9.3.2. Dans la dialectique de l'unification et de la différenciation

Phénomène principalement tridimensionnel, la mondialisation concerne simultanément : les échanges commerciaux, la délocalisation de la production industrielle - au sens large - entraînée par les investissements directs des firmes multinationales et la globalisation financière, illustrée par la circulation effrénée des capitaux à l'échelle mondiale ainsi que par l'apparition de marchés émergents. Ces trois dimensions sont interdépendantes : les investissements directs induisent des flux de marchandises et de capitaux. En sens inverse l'émergence de marchés financiers at­tire des investissements (étrangers) qui entraînent des exportations et des importations de biens et des transferts de technologie.

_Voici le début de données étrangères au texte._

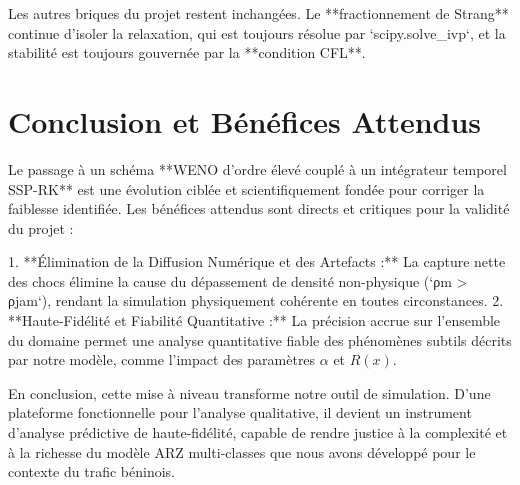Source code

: Les autres briques du projet restent inchangées. Le **fractionnement de Strang** continue d'isoler la relaxation, qui est toujours résolue par `scipy.solve_ivp`, et la stabilité est toujours gouvernée par la **condition CFL**.

\section{Conclusion et Bénéfices Attendus}
\label{sec:conclusion_weno}

Le passage à un schéma **WENO d'ordre élevé couplé à un intégrateur temporel SSP-RK** est une évolution ciblée et scientifiquement fondée pour corriger la faiblesse identifiée. Les bénéfices attendus sont directs et critiques pour la validité du projet :

1.  **Élimination de la Diffusion Numérique et des Artefacts :** La capture nette des chocs élimine la cause du dépassement de densité non-physique (`ρm > ρjam`), rendant la simulation physiquement cohérente en toutes circonstances.
2.  **Haute-Fidélité et Fiabilité Quantitative :** La précision accrue sur l'ensemble du domaine permet une analyse quantitative fiable des phénomènes subtils décrits par notre modèle, comme l'impact des paramètres \(\alpha\) et \(R(x)\).

En conclusion, cette mise à niveau transforme notre outil de simulation. D'une plateforme fonctionnelle pour l'analyse qualitative, il devient un instrument d'analyse prédictive de haute-fidélité, capable de rendre justice à la complexité et à la richesse du modèle ARZ multi-classes que nous avons développé pour le contexte du trafic béninois.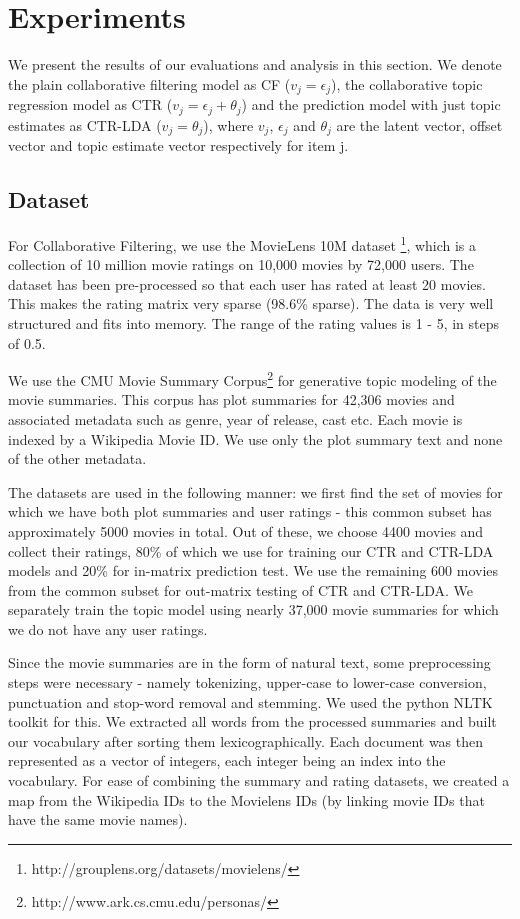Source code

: \documentclass{article} %
\begin{document}
\section{Experiments}

We present the results of our evaluations and analysis in this section. We
denote the plain collaborative filtering model as CF ($v_{j}=\epsilon_{j}$), the
collaborative topic regression model as CTR ($v_{j}=\epsilon_{j}+\theta_{j}$) 
and the prediction model with just topic estimates as CTR-LDA 
($v_{j}=\theta_{j}$), where $v_{j}$, $\epsilon_{j}$ and $\theta_{j}$ are the 
latent vector, offset vector and topic estimate vector respectively for item j.

\subsection{Dataset}

For Collaborative Filtering, we use the MovieLens 10M dataset
\footnote{http://grouplens.org/datasets/movielens/}, which is a collection of 
10 million movie ratings on 10,000 movies by 72,000 users. The dataset has been 
pre-processed so that each user has rated at least 20 movies. This makes the 
rating matrix very sparse (98.6\% sparse). The data is very well structured 
and fits into memory. The range of the rating values is 1 - 5, in steps of 0.5.

We use the CMU Movie Summary Corpus\footnote{http://www.ark.cs.cmu.edu/personas/} for generative topic modeling of the movie summaries. This
corpus has plot summaries for 42,306 movies and associated metadata such as 
genre, year of release, cast etc. Each movie is indexed by a Wikipedia Movie ID.
We use only the plot summary text and none of the other metadata. 

The datasets are used in the following manner: we first find the set of movies 
for which we have both plot summaries and user ratings - this common subset has
approximately 5000 movies in total. Out of these, we choose 4400 movies and 
collect their ratings, 80\% of which we use for training our CTR and CTR-LDA 
models and 20\% for in-matrix prediction test. We use the remaining 600 movies
from the common subset for out-matrix testing of CTR and CTR-LDA. We 
separately train the topic model using nearly 37,000 movie summaries for
which we do not have any user ratings. 

Since the movie summaries are in the form of natural text, some preprocessing
steps were necessary - namely tokenizing, upper-case to lower-case conversion,
punctuation and stop-word removal and stemming. We used the python NLTK toolkit 
\cite{nltk} for this. We extracted all words from the processed summaries and 
built our vocabulary after sorting them lexicographically. Each document was 
then represented as a vector of integers, each integer being an index into the 
vocabulary. For ease of combining the summary and rating datasets, we 
created a map from the Wikipedia IDs to the Movielens IDs (by linking movie IDs 
that have the same movie names). 
\end{document}
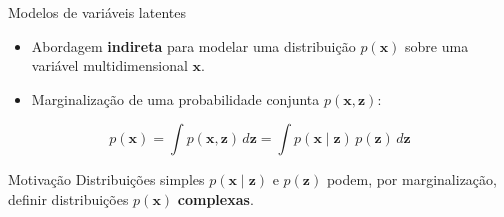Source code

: \documentclass[aspectratio=169,xcolor=dvipsnames]{beamer}
\begin{document}
  \begin{frame}{Modelos de variáveis latentes}
    \begin{itemize}
      \item Abordagem \textbf{indireta} para modelar uma distribuição
      $p(\mathbf{x})$ sobre uma variável multidimensional $\mathbf{x}$.
      \item Marginalização de uma probabilidade conjunta $p(\mathbf{x}, \mathbf{z})$:
    \end{itemize}
    \vspace{0.3em}
    \[
      p(\mathbf{x}) = \int p(\mathbf{x}, \mathbf{z})\, d\mathbf{z} = \int p(\mathbf{x} \mid \mathbf{z})\, p(\mathbf{z})\, d\mathbf{z}
    \]
    \vspace{0.3em}
    \begin{block}{Motivação}
      Distribuições simples $p(\mathbf{x} \mid \mathbf{z})$ e $p(\mathbf{z})$ podem,
      por marginalização, definir distribuições $p(\mathbf{x})$
      \textbf{complexas}.
    \end{block}
  \end{frame}
\end{document}

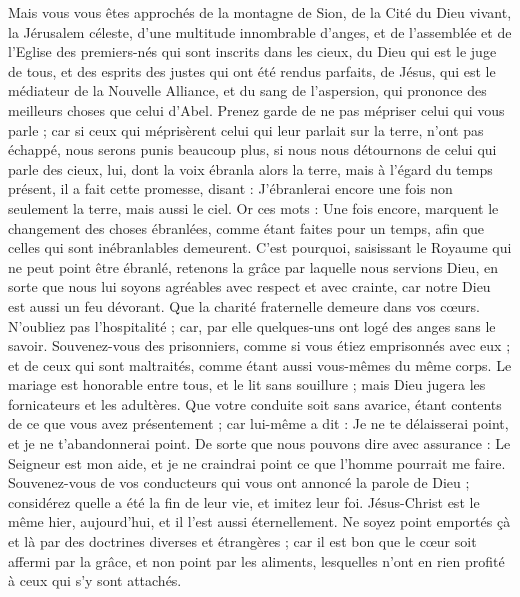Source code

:\begin{multicols}{2}
Mais vous vous êtes approchés de la montagne de Sion, de la Cité du Dieu vivant, la Jérusalem céleste, d'une multitude innombrable d'anges,
et de l'assemblée et de l'Eglise des premiers-nés qui sont inscrits dans les cieux, du Dieu qui est le juge de tous, et des esprits des justes qui ont été rendus parfaits,
de Jésus, qui est le médiateur de la Nouvelle Alliance, et du sang de l'aspersion, qui prononce des meilleurs choses que celui d'Abel.
Prenez garde de ne pas mépriser celui qui vous parle ; car si ceux qui méprisèrent celui qui leur parlait sur la terre, n'ont pas échappé, nous serons punis beaucoup plus, si nous nous détournons de celui qui parle des cieux,
lui, dont la voix ébranla alors la terre, mais à l'égard du temps présent, il a fait cette promesse, disant : J'ébranlerai encore une fois non seulement la terre, mais aussi le ciel.
Or ces mots : Une fois encore, marquent le changement des choses ébranlées, comme étant faites pour un temps, afin que celles qui sont inébranlables demeurent.
C'est pourquoi, saisissant le Royaume qui ne peut point être ébranlé, retenons la grâce par laquelle nous servions Dieu, en sorte que nous lui soyons agréables avec respect et avec crainte,
car notre Dieu est aussi un feu dévorant.
\VerseOne{}Que la charité fraternelle demeure dans vos cœurs.
N'oubliez pas l'hospitalité ; car, par elle quelques-uns ont logé des anges sans le savoir.
Souvenez-vous des prisonniers, comme si vous étiez emprisonnés avec eux ; et de ceux qui sont maltraités, comme étant aussi vous-mêmes du même corps.
Le mariage est honorable entre tous, et le lit sans souillure ; mais Dieu jugera les fornicateurs et les adultères.
Que votre conduite soit sans avarice, étant contents de ce que vous avez présentement ; car lui-même a dit : Je ne te délaisserai point, et je ne t'abandonnerai point.
De sorte que nous pouvons dire avec assurance : Le Seigneur est mon aide, et je ne craindrai point ce que l'homme pourrait me faire.
Souvenez-vous de vos conducteurs qui vous ont annoncé la parole de Dieu ; considérez quelle a été la fin de leur vie, et imitez leur foi.
Jésus-Christ est le même hier, aujourd'hui, et il l'est aussi éternellement.
Ne soyez point emportés çà et là par des doctrines diverses et étrangères ; car il est bon que le cœur soit affermi par la grâce, et non point par les aliments, lesquelles n'ont en rien profité à ceux qui s'y sont attachés.

\end{multicols}
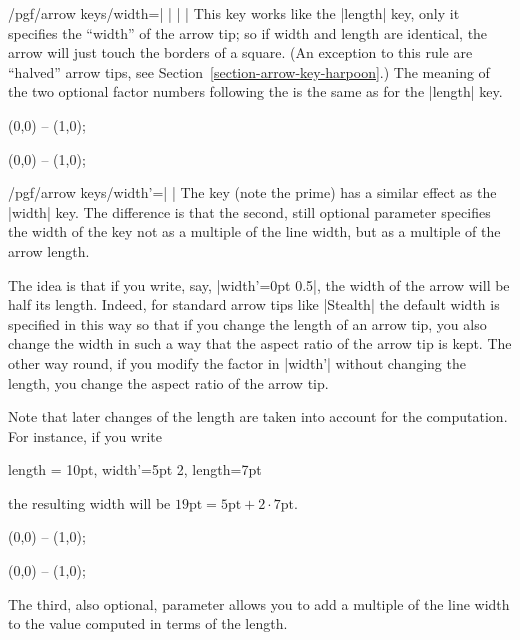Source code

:\begin{key}{/pgf/arrow keys/width=| |%
        | |}
    This key works like the |length| key, only it specifies the ``width'' of
    the arrow tip; so if width and length are identical, the arrow will just
    touch the borders of a square. (An exception to this rule are ``halved''
    arrow tips, see Section~\ref{section-arrow-key-harpoon}.) The meaning of
    the two optional factor numbers following the  is the same
    as for the |length| key.
\begin{codeexample}[preamble={\usetikzlibrary{arrows.meta}}]
\tikz \draw [arrows = {-Latex[width=10pt, length=10pt]}] (0,0) -- (1,0);
\end{codeexample}
\begin{codeexample}[preamble={\usetikzlibrary{arrows.meta}}]
\tikz \draw [arrows = {-Latex[width=0pt 10, length=10pt]}] (0,0) -- (1,0);
\end{codeexample}
\end{key}

\begin{key}{/pgf/arrow keys/width'=| |}
    The key (note the prime) has a similar effect as the |width| key. The
    difference is that the second, still optional parameter  specifies the width of the key not as a multiple of the line width,
    but as a multiple of the arrow length.

    The idea is that if you write, say, |width'=0pt 0.5|, the width of the
    arrow will be half its length. Indeed, for standard arrow tips like
    |Stealth| the default width is specified in this way so that if you change
    the length of an arrow tip, you also change the width in such a way that
    the aspect ratio of the arrow tip is kept. The other way round, if you
    modify the factor in |width'| without changing the length, you change the
    aspect ratio of the arrow tip.

    Note that later changes of the length are taken into account for the
    computation. For instance, if you write
\begin{codeexample}
length = 10pt, width'=5pt 2, length=7pt
\end{codeexample}
    the resulting width will be $19\mathrm{pt} = 5\mathrm{pt} + 2\cdot
    7\mathrm{pt}$.
\begin{codeexample}[preamble={\usetikzlibrary{arrows.meta}}]
\tikz \draw [arrows = {-Latex[width'=0pt .5, length=10pt]}] (0,0) -- (1,0);
\end{codeexample}
\begin{codeexample}[preamble={\usetikzlibrary{arrows.meta}}]
\tikz \draw [arrows = {-Latex[width'=0pt .5, length=15pt]}] (0,0) -- (1,0);
\end{codeexample}
    The third, also optional, parameter allows you to add a multiple of the
    line width to the value computed in terms of the length.
\end{key}



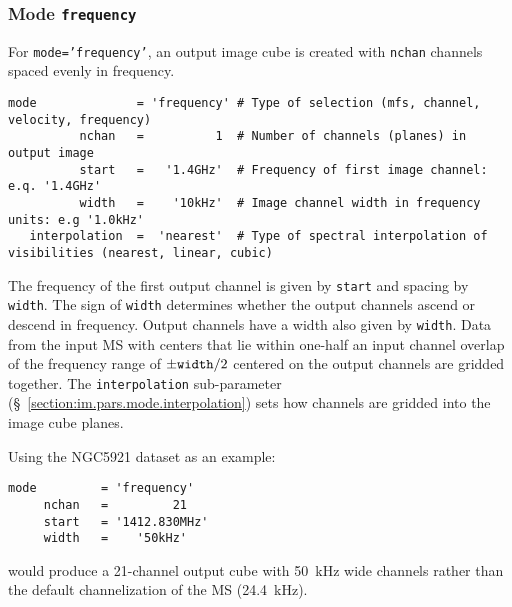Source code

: \subsubsection{Mode {\tt frequency} }
\label{section:im.pars.mode.frequency}

For {\tt mode='frequency'}, an output image cube is created
with {\tt nchan} channels spaced evenly in frequency.
\small
\begin{verbatim}
mode              = 'frequency' # Type of selection (mfs, channel, velocity, frequency)
          nchan   =          1  # Number of channels (planes) in output image
          start   =   '1.4GHz'  # Frequency of first image channel: e.q. '1.4GHz'
          width   =    '10kHz'  # Image channel width in frequency units: e.g '1.0kHz'
   interpolation  =  'nearest'  # Type of spectral interpolation of visibilities (nearest, linear, cubic)
\end{verbatim}
\normalsize
The frequency of the first output channel is given by {\tt start}
and spacing by {\tt width}.  The sign of {\tt width}
determines whether the output channels ascend or descend in
frequency.  Output channels have a width also given by {\tt width}.
Data from the input MS with centers that lie within one-half an input
channel overlap of the frequency range of $\pm{\tt width}/2$ centered
on the output channels are gridded together.  
The {\tt interpolation} sub-parameter
(\S~\ref{section:im.pars.mode.interpolation}) sets how channels are
gridded into the image cube planes.

Using the NGC5921 dataset as an example:
\small
\begin{verbatim}
mode         = 'frequency'       
     nchan   =         21        
     start   = '1412.830MHz'     
     width   =    '50kHz'        

\end{verbatim}
\normalsize
would produce a 21-channel output cube with 50~kHz wide channels
rather than the default channelization of the MS (24.4~kHz).


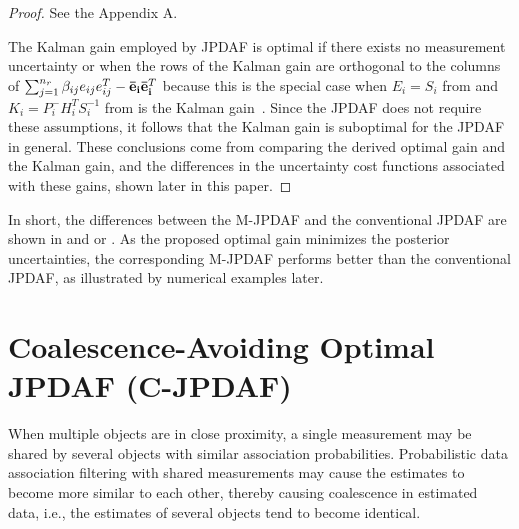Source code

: \begin{proof}
See the Appendix A.

The Kalman gain employed by JPDAF is optimal if there exists no measurement uncertainty or when the rows of the Kalman gain are orthogonal to the columns of $\sum_{j=1}^{n_r}\beta_{ij}e_{ij}e_{ij}^T-{\bf\bar{e}_i}{\bf\bar{e}_i}^T$ because this is the special case when $E_i=S_i$ from  and $K_i=P^-_iH_i^TS_i^{-1}$ from  is the Kalman gain~\cite{OptEst1}.
Since the JPDAF does not require these assumptions, it follows that the Kalman gain is suboptimal for the JPDAF in general.
These conclusions come from comparing the derived optimal gain and the Kalman gain, and the differences in the uncertainty cost functions associated with these gains, shown later in this paper.

%
%
\end{proof}


In short, the differences between the M-JPDAF and the conventional JPDAF are shown in  and  or .
As the proposed optimal gain minimizes the posterior uncertainties, the corresponding M-JPDAF performs better than the conventional JPDAF, as illustrated by numerical examples later.


\section{Coalescence-Avoiding Optimal JPDAF (C-JPDAF)}
\label{sec:C-JPDAF}




When multiple objects are in close proximity, a single measurement may be shared by several objects with similar association probabilities.
Probabilistic data association filtering with shared measurements may cause the estimates to become more similar to each other, thereby causing coalescence in estimated data, i.e., the estimates of several objects tend to become identical.


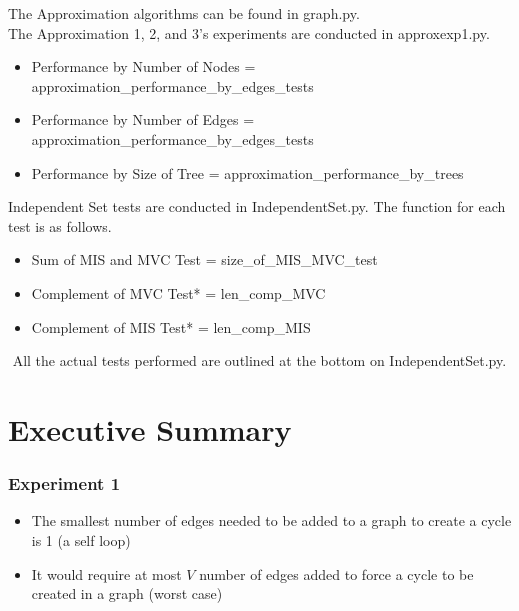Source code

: \documentclass[12pt]{article}
\begin{document}

The Approximation algorithms can be found in graph.py. \\
The Approximation 1, 2, and 3's experiments are conducted in approxexp1.py.
\\
\begin{itemize}
    \item Performance by Number of Nodes = approximation\_performance\_by\_edges\_tests\(\)
    \item Performance by Number of Edges = approximation\_performance\_by\_edges\_tests\(\)
    \item Performance by Size of Tree = approximation\_performance\_by\_trees\(\)
\end{itemize}



Independent Set tests are conducted in IndependentSet.py.
The function for each test is as follows.
\begin{itemize}
    \item Sum of MIS and MVC Test = size\_of\_MIS\_MVC\_test\(\)
    \item Complement of MVC Test* = len\_comp\_MVC\(\)
    \item Complement of MIS Test* = len\_comp\_MIS\(\)
\end{itemize}
$ $
\newline
All the actual tests performed are outlined at the bottom on IndependentSet.py.



\newpage
\section{Executive Summary}

\subsubsection{Experiment 1}
\begin{itemize}
    \item The smallest number of edges needed to be added to a graph to create a cycle is 1 (a self loop)
    \item It would require at most $V$ number of edges added to force a cycle to be created in a graph (worst case) 
  \end{itemize}
\end{document}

La mondialisation s'accompagne, depuis le milieu des années 80, d'une libéralisation des économies. Celle-ci se manifeste par une série de réduction des contrôles : réduction des obstacles (tarifaires et non tarifaires) aux échanges extérieurs ; réduction du contrôle des Gouvernements et des administrations sur les investissements étrangers ; réduction du rôle économique de l'Etat avec l'abandon du modèle traditionnel de substitution aux importations ; réduction du secteur public liée à l'abaissement des dépenses budgétaires et à la privatisation d'un certain nombre d'entreprises publiques, d’où les Politiques africaines de « Moins d’Etat, mieux d’Etat », d’Ajustement structurel, de Programme de départs volontaires (Fonction publique), etc.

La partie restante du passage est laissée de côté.